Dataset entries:
——————

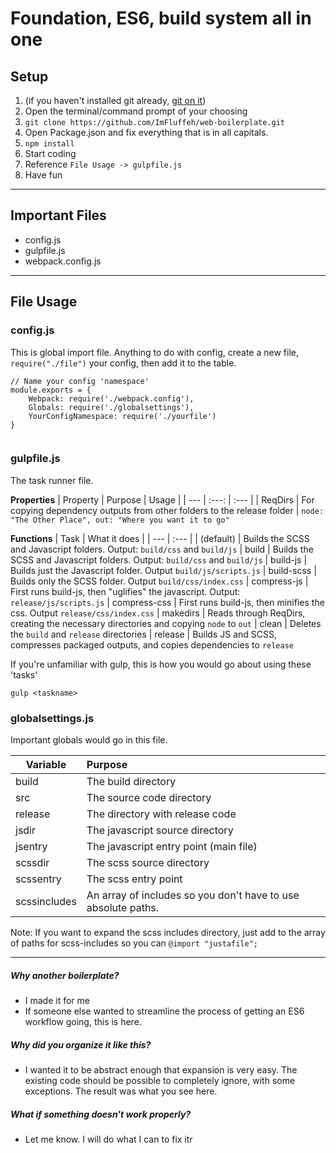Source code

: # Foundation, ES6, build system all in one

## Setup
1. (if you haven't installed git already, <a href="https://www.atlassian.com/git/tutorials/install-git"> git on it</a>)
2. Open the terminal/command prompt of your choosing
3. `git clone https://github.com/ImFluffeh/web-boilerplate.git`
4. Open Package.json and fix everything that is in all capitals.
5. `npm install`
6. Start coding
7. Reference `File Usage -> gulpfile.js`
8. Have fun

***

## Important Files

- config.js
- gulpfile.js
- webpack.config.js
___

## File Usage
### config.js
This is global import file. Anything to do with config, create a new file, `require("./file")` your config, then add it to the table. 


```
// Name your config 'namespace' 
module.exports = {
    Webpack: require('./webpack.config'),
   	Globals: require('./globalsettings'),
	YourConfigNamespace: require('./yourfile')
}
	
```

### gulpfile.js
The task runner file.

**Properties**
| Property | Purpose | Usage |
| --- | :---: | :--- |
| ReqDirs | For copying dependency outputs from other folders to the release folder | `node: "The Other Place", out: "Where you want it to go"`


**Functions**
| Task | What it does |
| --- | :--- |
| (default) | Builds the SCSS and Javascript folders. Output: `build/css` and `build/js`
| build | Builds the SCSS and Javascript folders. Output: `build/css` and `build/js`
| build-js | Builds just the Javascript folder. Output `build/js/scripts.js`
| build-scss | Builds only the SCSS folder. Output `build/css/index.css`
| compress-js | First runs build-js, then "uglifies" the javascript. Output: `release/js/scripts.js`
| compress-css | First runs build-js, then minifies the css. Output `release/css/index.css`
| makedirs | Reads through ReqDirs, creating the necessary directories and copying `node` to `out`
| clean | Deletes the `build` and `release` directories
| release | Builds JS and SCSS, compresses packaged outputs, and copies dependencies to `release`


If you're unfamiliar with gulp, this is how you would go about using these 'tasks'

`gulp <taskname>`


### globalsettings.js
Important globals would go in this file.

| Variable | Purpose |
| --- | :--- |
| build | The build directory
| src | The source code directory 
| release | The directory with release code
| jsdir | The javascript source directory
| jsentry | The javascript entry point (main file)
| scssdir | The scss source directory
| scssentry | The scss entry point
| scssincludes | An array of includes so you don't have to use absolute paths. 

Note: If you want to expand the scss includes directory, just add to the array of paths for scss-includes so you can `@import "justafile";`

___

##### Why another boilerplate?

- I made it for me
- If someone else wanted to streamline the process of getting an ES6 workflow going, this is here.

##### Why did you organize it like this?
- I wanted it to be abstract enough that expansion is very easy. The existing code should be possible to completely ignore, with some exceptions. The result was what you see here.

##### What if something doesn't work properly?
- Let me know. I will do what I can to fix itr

——————

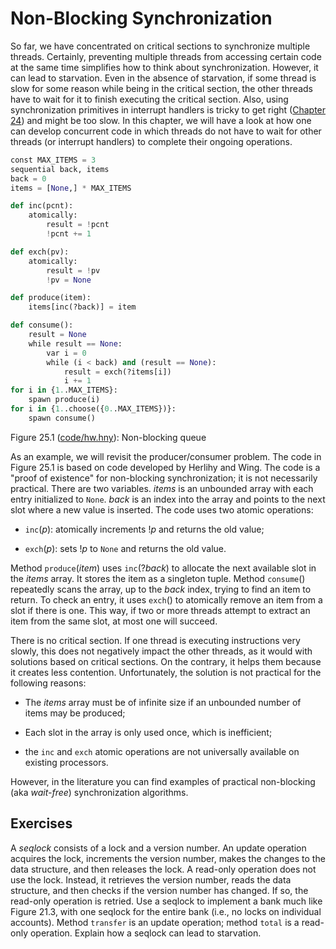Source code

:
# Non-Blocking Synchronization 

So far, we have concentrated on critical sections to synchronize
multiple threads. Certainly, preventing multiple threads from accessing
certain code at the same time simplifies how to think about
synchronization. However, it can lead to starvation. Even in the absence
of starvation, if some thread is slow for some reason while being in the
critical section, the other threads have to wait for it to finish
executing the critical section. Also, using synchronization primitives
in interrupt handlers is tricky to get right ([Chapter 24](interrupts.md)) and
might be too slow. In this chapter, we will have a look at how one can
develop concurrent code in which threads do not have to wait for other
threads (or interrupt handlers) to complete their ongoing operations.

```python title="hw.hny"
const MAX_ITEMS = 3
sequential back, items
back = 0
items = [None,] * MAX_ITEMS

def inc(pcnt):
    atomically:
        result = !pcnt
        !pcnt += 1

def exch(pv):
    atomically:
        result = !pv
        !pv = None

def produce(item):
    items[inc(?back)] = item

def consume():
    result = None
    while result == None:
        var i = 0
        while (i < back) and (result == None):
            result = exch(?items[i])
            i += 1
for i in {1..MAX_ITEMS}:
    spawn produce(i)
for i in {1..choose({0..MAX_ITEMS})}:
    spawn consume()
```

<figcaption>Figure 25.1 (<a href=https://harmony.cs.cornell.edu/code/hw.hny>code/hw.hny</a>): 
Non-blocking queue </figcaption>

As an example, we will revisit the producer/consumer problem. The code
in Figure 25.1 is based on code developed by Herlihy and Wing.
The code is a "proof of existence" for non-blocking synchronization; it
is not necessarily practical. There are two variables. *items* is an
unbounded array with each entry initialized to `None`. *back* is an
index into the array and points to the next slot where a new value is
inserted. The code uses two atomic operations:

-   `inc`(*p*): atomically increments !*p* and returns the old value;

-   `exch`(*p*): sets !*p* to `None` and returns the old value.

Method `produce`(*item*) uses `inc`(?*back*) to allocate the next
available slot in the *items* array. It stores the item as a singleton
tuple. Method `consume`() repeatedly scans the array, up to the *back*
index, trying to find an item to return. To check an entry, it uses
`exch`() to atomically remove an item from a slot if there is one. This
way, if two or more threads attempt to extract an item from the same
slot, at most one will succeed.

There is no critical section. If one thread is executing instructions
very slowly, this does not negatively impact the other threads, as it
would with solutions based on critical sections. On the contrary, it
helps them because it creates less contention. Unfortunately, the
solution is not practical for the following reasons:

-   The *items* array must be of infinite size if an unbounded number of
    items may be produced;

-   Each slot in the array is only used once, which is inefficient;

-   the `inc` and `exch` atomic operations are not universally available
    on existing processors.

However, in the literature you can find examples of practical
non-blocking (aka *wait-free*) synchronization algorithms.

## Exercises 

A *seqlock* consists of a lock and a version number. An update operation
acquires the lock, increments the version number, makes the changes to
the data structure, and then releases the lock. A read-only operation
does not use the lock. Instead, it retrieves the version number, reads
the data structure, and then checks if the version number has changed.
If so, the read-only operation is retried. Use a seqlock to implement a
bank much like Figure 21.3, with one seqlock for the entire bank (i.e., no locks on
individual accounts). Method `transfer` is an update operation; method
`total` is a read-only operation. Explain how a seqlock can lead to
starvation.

——————

- WHAT YOU NEED TO DO: Starting with the line above that holds "acquires the lock, increments" and stopping with the line that holds "the data structure, and then checks", reproduce each line exactly, omitting all other lines.

- EXERCISE SOLUTION:
acquires the lock, increments the version number, makes the changes to
the data structure, and then releases the lock. A read-only operation
does not use the lock. Instead, it retrieves the version number, reads
the data structure, and then checks if the version number has changed.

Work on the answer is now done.